По двум другим объектам – вблизи Озерска и Северска – в настоящее время заканчивается проектирование.
Ну и пятый-шестой классы – это жидкие РАО и отвалы горнорудной промышленности.
– Есть мнение, что атомная энергетика, если смотреть вдолгую, убыточна. Потому что если учитывать все расходы…
– Ей нет альтернативы в данный момент. Рассматривать солнечные батареи или ветряную энергетику в нашей стране проблематично. Ветряная энергетика хорошо развита во Франции, климат позволяет, но там, тем не менее, 53 действующих реактора.
Нефть рано или поздно кончится, уголь кончится, атом практически неисчерпаем. Я уже не говорю о том, что нефть и уголь – это колоссальный источник экологических проблем, а атомная энергетика экологична по определению. Единственный ступор для ее развития – это проблема надежной изоляции отходов. Вот ее мы и решаем.
– А где все это находится сейчас?
– На данный момент практически все отходы находятся на поверхности. Во временных хранилищах, которые рассчитаны на 30 лет. Потом этот срок продлевается, при возможности модернизации – до 70 лет. Но это максимум. Строительные конструкции изнашиваются, другие инженерные барьеры тоже не вечны. Проблему нужно решать, а не оставлять на усмотрение следующего поколения.
– А сколько отходов в России накоплено на данный момент?
– Около 500 млн кубометров.
– Однако.
– В основном это наследие ядерных программ советского времени, что характерно. Возможно, если бы в СССР поступали так же, как во Франции и США в пятидесятых годах, где отходы просто сливали в море, сейчас у нас было бы меньше.
– Не знал! Но должны же были быть какие-то последствия? Я вот и про Чернобыль не пойму. Страшная авария, но всего сорок лет прошло, и там все колосится, появились животные, которых раньше не было. Есть ощущение, что, поселись там люди, у них все было бы не хуже, чем у животных.
– Радиация вообще природное явление, на 85 процентов радиационный фон обусловлен природными факторами. Где-то на 14 – современной медициной. Все остальные причины вместе взятые, в том числе в местах расположения атомных объектов, не дают больше процента.
Картошка, например, радиоактивна, если сравнивать с другими продуктами, бананы, например, очень радиоактивны. А если с гранитом – не очень. Бетон радиоактивен, в подвальных помещениях домов и на первых этажах, к примеру, накапливается выходящий из земли радиоактивный природный газ радон.

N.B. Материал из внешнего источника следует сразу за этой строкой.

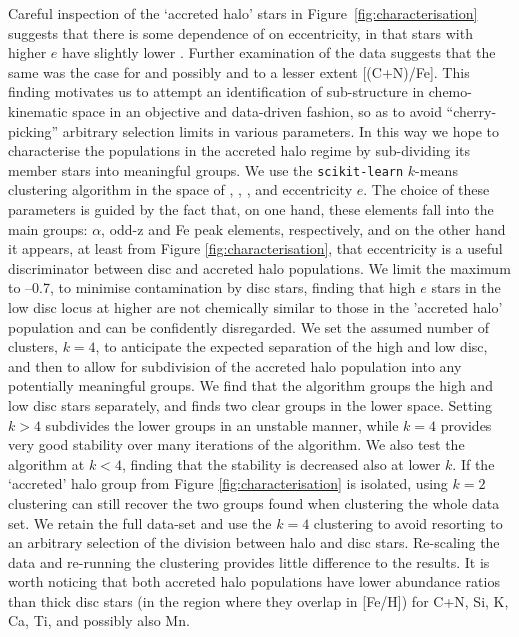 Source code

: Careful inspection of the `accreted halo' stars in
Figure~\ref{fig:characterisation} suggests that there is some
dependence of \mgfe{} on eccentricity, in that stars with higher
$e$ have slightly lower \mgfe{}.  Further examination of the data
suggests that the same was the case for \alfe{} and possibly \nife{}
and to a lesser extent [(C+N)/Fe].  
 This finding motivates us to attempt an identification
of sub-structure in chemo-kinematic space in an objective and
data-driven fashion, so as to avoid ``cherry-picking'' arbitrary
selection limits in various parameters.  In this way we hope to
characterise the populations in the accreted halo regime by
sub-dividing its member stars into meaningful groups.  We use the
\texttt{scikit-learn} $k$-means clustering algorithm \citep{scikit-learn}
in the space of \feh{}, \mgfe{}, \alfe{}, \nife{} and eccentricity
$e$.  The choice of these parameters is guided by the fact that,
on one hand, these elements fall into the main groups: $\alpha$,
odd-z and Fe peak elements, respectively, and on the other hand it
appears, at least from Figure \ref{fig:characterisation}, that
eccentricity is a useful discriminator between disc and accreted
halo populations.  We limit the maximum \feh{} to --0.7, to minimise
contamination by disc stars, finding that high $e$ stars in the low \afe{} disc locus at higher \feh{} are not chemically similar to those in the 'accreted halo' population and can be confidently disregarded. We set the assumed number of clusters,
$k= 4$, to anticipate the expected separation of the high and low \afe{} disc, and then
to allow for subdivision of the accreted halo population into any potentially meaningful
groups.  We find that the algorithm groups the high and low \afe{}
disc stars separately, and finds two clear groups in the lower
\feh{} space.  Setting $k>4$ subdivides the lower \feh{} groups in
an unstable manner, while $k=4$ provides very good stability over
many iterations of the algorithm. We also test the algorithm at $k
< 4$, finding that the stability is decreased also at lower $k$.
If the `accreted' halo group from Figure \ref{fig:characterisation}
is isolated, using $k=2$ clustering can still recover the two groups
found when clustering the whole data set. We retain the full data-set
and use the $k=4$ clustering to avoid resorting to an arbitrary
selection of the division between halo and disc stars. Re-scaling
the data and re-running the clustering provides little difference to
the results. It is worth noticing that both accreted halo
populations have lower abundance ratios than thick disc stars (in
the region where they overlap in [Fe/H]) for C+N, Si, K, Ca, Ti,
and possibly also Mn.


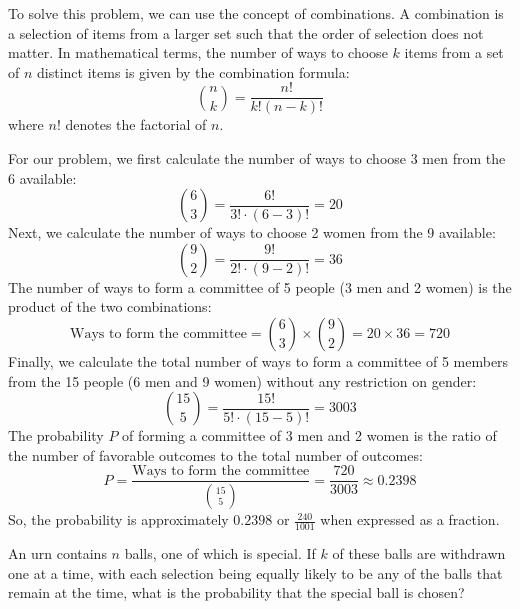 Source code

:        \begin{solution}
        To solve this problem, we can use the concept of combinations. A combination is a selection of items from a larger set such that the order of selection does not matter. In mathematical terms, the number of ways to choose $k$ items from a set of $n$ distinct items is given by the combination formula:
        \[
        \binom{n}{k} = \frac{n!}{k!(n-k)!}
        \]
        where $n!$ denotes the factorial of $n$.
        
        For our problem, we first calculate the number of ways to choose 3 men from the 6 available:
        \[
        \binom{6}{3} = \frac{6!}{3! \cdot (6-3)!} = 20
        \]
        Next, we calculate the number of ways to choose 2 women from the 9 available:
        \[
        \binom{9}{2} = \frac{9!}{2! \cdot (9-2)!} = 36
        \]
        The number of ways to form a committee of 5 people (3 men and 2 women) is the product of the two combinations:
        \[
        \text{Ways to form the committee} = \binom{6}{3} \times \binom{9}{2} = 20 \times 36 = 720
        \]
        Finally, we calculate the total number of ways to form a committee of 5 members from the 15 people (6 men and 9 women) without any restriction on gender:
        \[
        \binom{15}{5} = \frac{15!}{5! \cdot (15-5)!} = 3003
        \]
        The probability $P$ of forming a committee of 3 men and 2 women is the ratio of the number of favorable outcomes to the total number of outcomes:
        \[
        P = \frac{\text{Ways to form the committee}}{\binom{15}{5}} = \frac{720}{3003} \approx 0.2398
        \]
        So, the probability is approximately $0.2398$ or $\frac{240}{1001}$ when expressed as a fraction.
        \end{solution}
        
        \begin{example}
            An urn contains \(n\) balls, one of which is special. If \(k\) of these balls are withdrawn one at a time, with each selection being equally likely to be any of the balls that remain at the time, what is the probability that the special ball is chosen?
            \end{example}
            

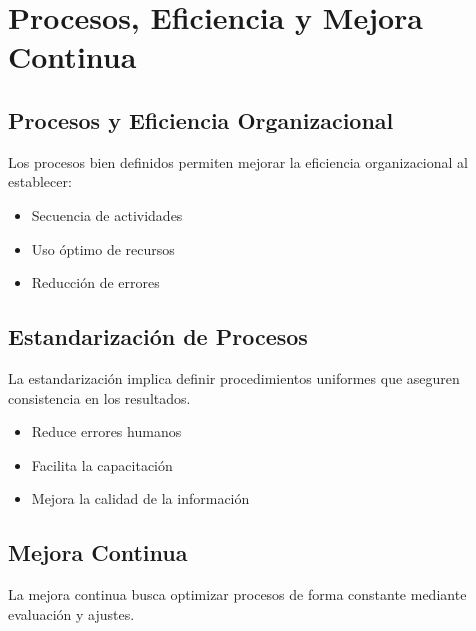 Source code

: \documentclass[12pt,a4paper]{article}
\begin{document}
\begin{center}
\end{center}

\section{Procesos, Eficiencia y Mejora Continua}

\subsection{Procesos y Eficiencia Organizacional}
Los procesos bien definidos permiten mejorar la eficiencia organizacional al establecer:

\begin{itemize}
    \item Secuencia de actividades
    \item Uso óptimo de recursos
    \item Reducción de errores
\end{itemize}

\subsection{Estandarización de Procesos}
La estandarización implica definir procedimientos uniformes que aseguren consistencia en los resultados.

\begin{itemize}
    \item Reduce errores humanos
    \item Facilita la capacitación
    \item Mejora la calidad de la información
\end{itemize}

\subsection{Mejora Continua}
La mejora continua busca optimizar procesos de forma constante mediante evaluación y ajustes.
\end{document}
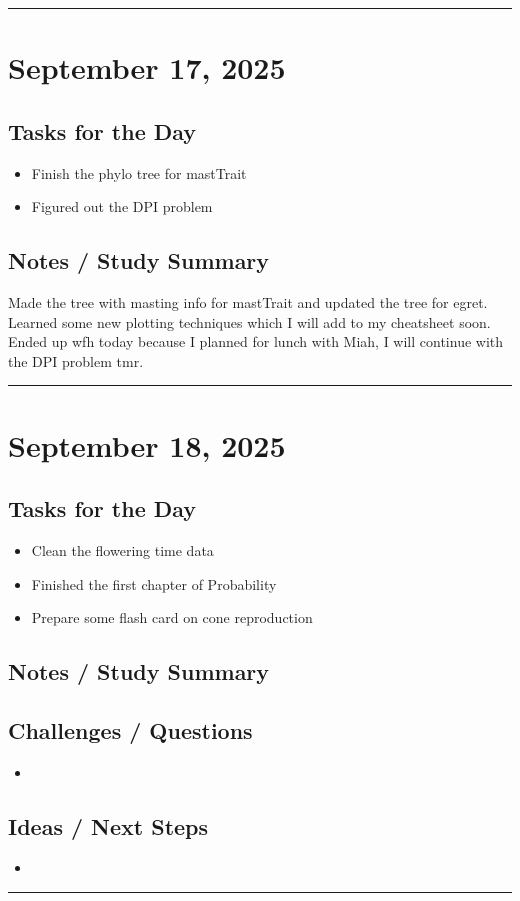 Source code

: \documentclass[12pt]{article}
\begin{document}
\vspace{1em}
\hrule
\vspace{1em}

\section*{September 17, 2025}

\subsection*{Tasks for the Day}
\begin{itemize}
    \item Finish the phylo tree for mastTrait
    \item Figured out the DPI problem
\end{itemize}
\subsection*{Notes / Study Summary}
Made the tree with masting info for mastTrait and updated the tree for egret. Learned some new plotting techniques which I will add to my cheatsheet soon.\\
Ended up wfh today because I planned for lunch with Miah, I will continue with the DPI problem tmr.

\vspace{1em}
\hrule
\vspace{1em}

\section*{September 18, 2025}

\subsection*{Tasks for the Day}
\begin{itemize}
    \item Clean the flowering time data
    \item Finished the first chapter of Probability
    \item Prepare some flash card on cone reproduction
\end{itemize}
\subsection*{Notes / Study Summary}

\subsection*{Challenges / Questions}
\begin{itemize}
    \item 
\end{itemize}

\subsection*{Ideas / Next Steps}
\begin{itemize}
    \item 
\end{itemize}

\vspace{1em}
\hrule
\vspace{1em}
\end{document}
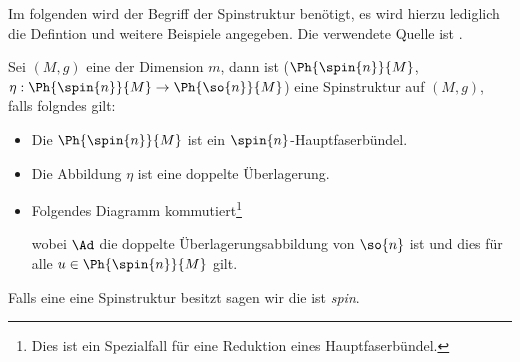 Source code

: Im folgenden wird der Begriff der Spinstruktur benötigt, es wird
hierzu lediglich die Defintion und weitere Beispiele angegeben.
Die verwendete Quelle ist \cite{BHMMM15}.

\begin{Def}[Spinstruktur]
	Sei $(M,g)$ eine \RMF der Dimension $m$, dann ist
	 ($\Ph{\spin{n}}{M}$,$\eta : \Ph{\spin{n}}{M} \rightarrow \Ph{\so{n}}{M}$) eine Spinstruktur auf $(M,g)$, falls folgndes gilt:
	 \begin{itemize}
	 	\item Die \mfg $\Ph{\spin{n}}{M}$ ist ein $\spin{n}$-Hauptfaserbündel.
	 	\item Die Abbildung $\eta$ ist eine doppelte Überlagerung.
	 	\item Folgendes Diagramm kommutiert\footnote{Dies ist ein Spezialfall für eine Reduktion eines Hauptfaserbündel.}\\
		 	\begin{center}
			 \end{center}
			wobei $\Ad$ die doppelte Überlagerungsabbildung von $\so{n}$ ist
			und dies für alle $u \in \Ph{\spin{n}}{M}$ gilt.
	 \end{itemize}
	 Falls eine \RMF eine Spinstruktur besitzt sagen wir die \mfg ist \textit{spin}.
	

\end{Def}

Радиоактивность – такая же часть нашей жизни, как солнечный свет, воздух или вода.
Но все дело, разумеется, в дозе. Поэтому мы не можем не решать проблему изоляции РАО на максимально долгий срок, сравнимый с периодом их опасности для окружающей среды и человека.
– Вот представьте. Война. Все погибли в каком-то городке. Потом приходят новые люди, спустя столетия, видят странные бочки, открывают их…

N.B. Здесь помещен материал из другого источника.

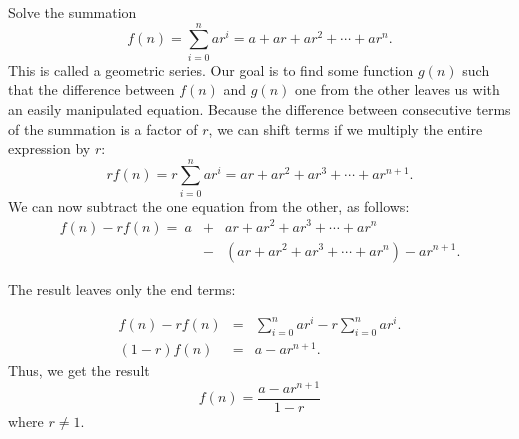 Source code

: \begin{example}
Solve the summation
\[f(n) = \sum_{i=0}^{n} ar^i = a + ar + ar^2 + \cdots + ar^n.\]
\noindent This is called a geometric series.
Our goal is to find some function \(g(n)\) such
that the difference between \(f(n)\) and \(g(n)\) one from the other
leaves us with an easily manipulated equation.
Because the difference between consecutive terms of the summation is a
factor of \(r\), we can shift terms if we multiply the entire
expression by \(r\):
\[rf(n) = r\sum_{i=0}^{n} ar^i = ar + ar^2 + ar^3 + \cdots + ar^{n+1}.\]
\noindent We can now subtract the one equation from the other, as follows:
\begin{eqnarray*}
f(n) - rf(n) =~a &+& ar + ar^2 + ar^3 + \cdots + ar^{n}\\
                 &-& (ar + ar^2 + ar^3 + \cdots + ar^n) - ar^{n+1}.
\end{eqnarray*}

\noindent The result leaves only the end terms: 

\vspace{-\bigskipamount}
\vspace{-\bigskipamount}

\begin{eqnarray*}
f(n) - rf(n) & = & \sum_{i=0}^{n} ar^i - r\sum_{i=0}^{n} ar^i.\\
(1-r)f(n)    & = & a - ar^{n+1}.
\end{eqnarray*}
\noindent Thus, we get the result
\[f(n) = \frac{a - ar^{n+1}}{1 - r}\]
\noindent where \( r \neq 1. \)
\end{example}

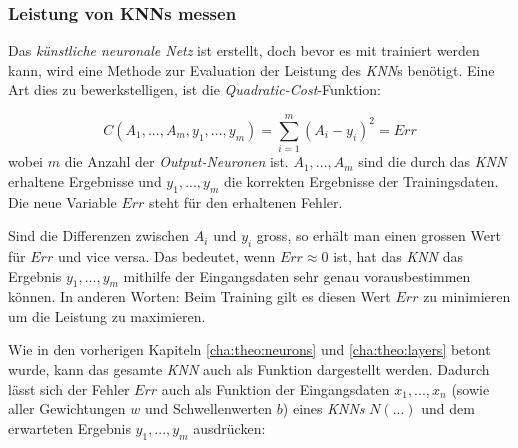 
\subsubsection{Leistung von KNNs messen}\label{cha:theo:cost}

Das \textit{künstliche neuronale Netz} ist erstellt, doch bevor es mit trainiert werden kann, wird eine Methode zur Evaluation der Leistung des \textit{KNN}s benötigt. Eine Art dies zu bewerkstelligen, ist die \textit{Quadratic-Cost}-Funktion:

\begin{equation}\label{eq:cost}
C(A_1,...,A_m,y_1,...,y_m)=\sum_{i=1}^{m}\left(A_i-y_i\right)^2=Err
\end{equation}
wobei $m$ die Anzahl der \textit{Output-Neuronen} ist. $A_1,...,A_m$ sind die durch das \textit{KNN} erhaltene Ergebnisse und $y_1,...,y_m$ die korrekten Ergebnisse der Trainingsdaten. Die neue Variable $Err$ steht für den erhaltenen Fehler. %

Sind die Differenzen zwischen $A_i$ und $y_i$ gross, so erhält man einen grossen Wert für $Err$ und vice versa. Das bedeutet, wenn $Err \approx 0$ ist, hat das \textit{KNN} das Ergebnis $y_1,...,y_m$ mithilfe der Eingangsdaten sehr genau vorausbestimmen können. In anderen Worten: Beim Training gilt es diesen Wert $Err$ zu minimieren um die Leistung zu maximieren.

Wie in den vorherigen Kapiteln \ref{cha:theo:neurons} und \ref{cha:theo:layers} betont wurde, kann das gesamte \textit{KNN} auch als Funktion dargestellt werden. Dadurch lässt sich der Fehler $Err$ auch als Funktion der Eingangsdaten $x_1,...,x_n$ (sowie aller Gewichtungen $w$ und Schwellenwerten $b$) eines \textit{KNNs} $N(...)$ und dem erwarteten Ergebnis $y_1,...,y_m$  ausdrücken:


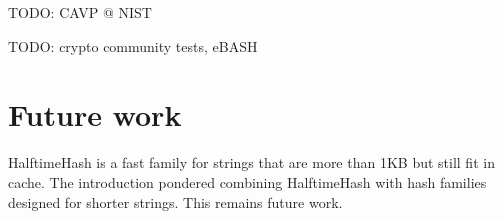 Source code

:\documentclass[sigconf, nonacm]{acmart}
\begin{document}





TODO: CAVP @ NIST

TODO: crypto community tests, eBASH

\section{Future work}

HalftimeHash is a fast family for strings that are more than 1KB but still fit in cache.
The introduction pondered combining HalftimeHash with hash families designed for shorter strings.
This remains future work.
\end{document}
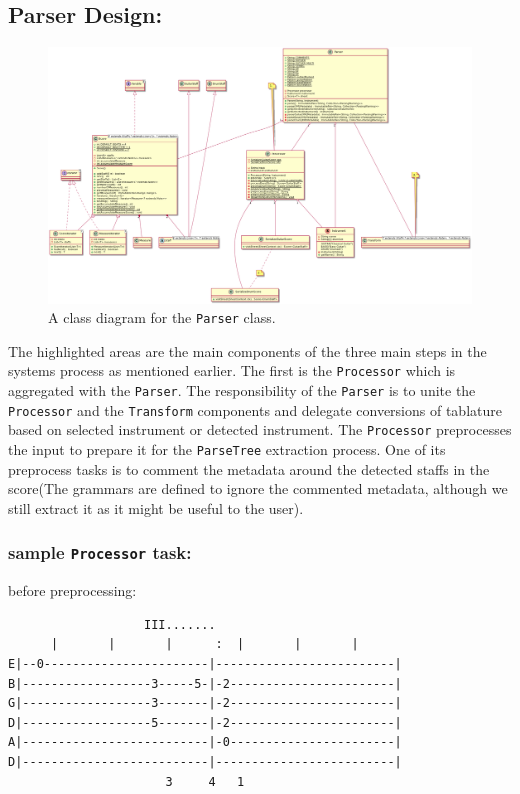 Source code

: \documentclass[11pt]{article}
\begin{document}
\subsection{Parser Design:}
\label{sec:org9d8e2b4}
\begin{figure}[htbp]
\centering
\includegraphics[width=.9\linewidth]{./Diagrams/backend-parser-class-diagram.png}
\caption{A class diagram for the \texttt{Parser} class.}
\end{figure}

The highlighted areas are the main components of the three main steps in the systems process as mentioned earlier. The first is the \texttt{Processor} which is aggregated with the \texttt{Parser}. The responsibility of the \texttt{Parser} is to unite the \texttt{Processor} and the \texttt{Transform} components and delegate conversions of tablature based on selected instrument or detected instrument. The \texttt{Processor} preprocesses the input to prepare it for the \texttt{ParseTree} extraction process. One of its preprocess tasks is to comment the metadata around the detected staffs in the score(The grammars are defined to ignore the commented metadata, although we still extract it as it might be useful to the user). 


\subsubsection{sample \texttt{Processor} task:}
\label{sec:orgd5f1ad7}
before preprocessing:
\begin{verbatim}
	               III.......
	  |       |       |      :  |       |       |
E|--0-----------------------|-------------------------|
B|------------------3-----5-|-2-----------------------|
G|------------------3-------|-2-----------------------|
D|------------------5-------|-2-----------------------|
A|--------------------------|-0-----------------------|
D|--------------------------|-------------------------|
	                  3     4   1
\end{verbatim}
\end{document}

– Во-первых, достаточно проблематично случайно наткнуться на бочки, вернее, на контейнеры с РАО, хранящиеся на километровой глубине. Вот если их туда не убирать, то такое произойдет обязательно.
Во-вторых, проблема передачи знаний о РАО – одна из ключевых в нашей деятельности. В той же Франции есть комитет по сохранению и передаче информации. Туда входят ученые, писатели, художники. Они решают, как оставить напоминание, какой образ создать, как передать информацию через столетия. Учитывая, например, что срок годности «вечной» бумаги – 300 лет. Всего.

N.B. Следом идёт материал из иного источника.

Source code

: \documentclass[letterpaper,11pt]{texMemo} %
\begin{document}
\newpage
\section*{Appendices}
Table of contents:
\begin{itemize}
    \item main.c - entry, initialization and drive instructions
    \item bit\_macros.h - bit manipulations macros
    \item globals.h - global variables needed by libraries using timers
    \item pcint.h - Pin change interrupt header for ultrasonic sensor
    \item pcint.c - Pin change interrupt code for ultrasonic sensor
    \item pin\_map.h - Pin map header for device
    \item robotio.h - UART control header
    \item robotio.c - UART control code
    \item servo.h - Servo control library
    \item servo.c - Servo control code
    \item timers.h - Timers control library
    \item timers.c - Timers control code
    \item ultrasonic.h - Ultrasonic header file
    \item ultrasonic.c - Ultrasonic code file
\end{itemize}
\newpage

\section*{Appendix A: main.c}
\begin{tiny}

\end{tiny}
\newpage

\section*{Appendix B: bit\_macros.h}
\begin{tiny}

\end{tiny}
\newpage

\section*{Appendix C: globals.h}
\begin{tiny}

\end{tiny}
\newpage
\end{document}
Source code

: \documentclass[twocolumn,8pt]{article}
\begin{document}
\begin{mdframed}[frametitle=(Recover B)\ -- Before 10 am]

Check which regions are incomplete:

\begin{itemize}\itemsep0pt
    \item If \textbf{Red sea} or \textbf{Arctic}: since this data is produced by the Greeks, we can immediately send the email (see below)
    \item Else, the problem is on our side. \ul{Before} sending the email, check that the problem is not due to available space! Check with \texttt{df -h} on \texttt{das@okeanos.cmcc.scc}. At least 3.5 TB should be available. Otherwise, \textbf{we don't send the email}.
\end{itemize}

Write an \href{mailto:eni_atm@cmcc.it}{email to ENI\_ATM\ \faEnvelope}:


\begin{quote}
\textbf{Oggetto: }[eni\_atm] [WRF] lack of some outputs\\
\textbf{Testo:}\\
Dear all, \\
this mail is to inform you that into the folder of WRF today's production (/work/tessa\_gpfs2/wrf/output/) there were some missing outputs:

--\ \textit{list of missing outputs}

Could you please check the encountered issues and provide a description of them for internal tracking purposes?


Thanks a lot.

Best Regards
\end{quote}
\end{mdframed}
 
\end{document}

– Про флешки можно даже не спрашивать, видимо…
– И эту проблему можно так или иначе решить. Важно понять, что это процесс, растянутый даже не на тысячелетия – а практически на все время существования человечества. Хотя мы понятия не имеем, что будет даже через 500 лет.
Сто пятьдесят лет человечество разрабатывает месторождения металлов, и только недавно придуманы технологии, как получать металлы из уже разработанных месторождений, причем эти технологии более эффективны, чем первоначальная добыча.
Вполне допускаю мысль, что в скором времени человечество придумает способ использовать радиацию безотходным способом, а то, что мы сейчас считаем РАО, станет источником ценных веществ. Но просто сидеть и ждать этого было бы неразумно.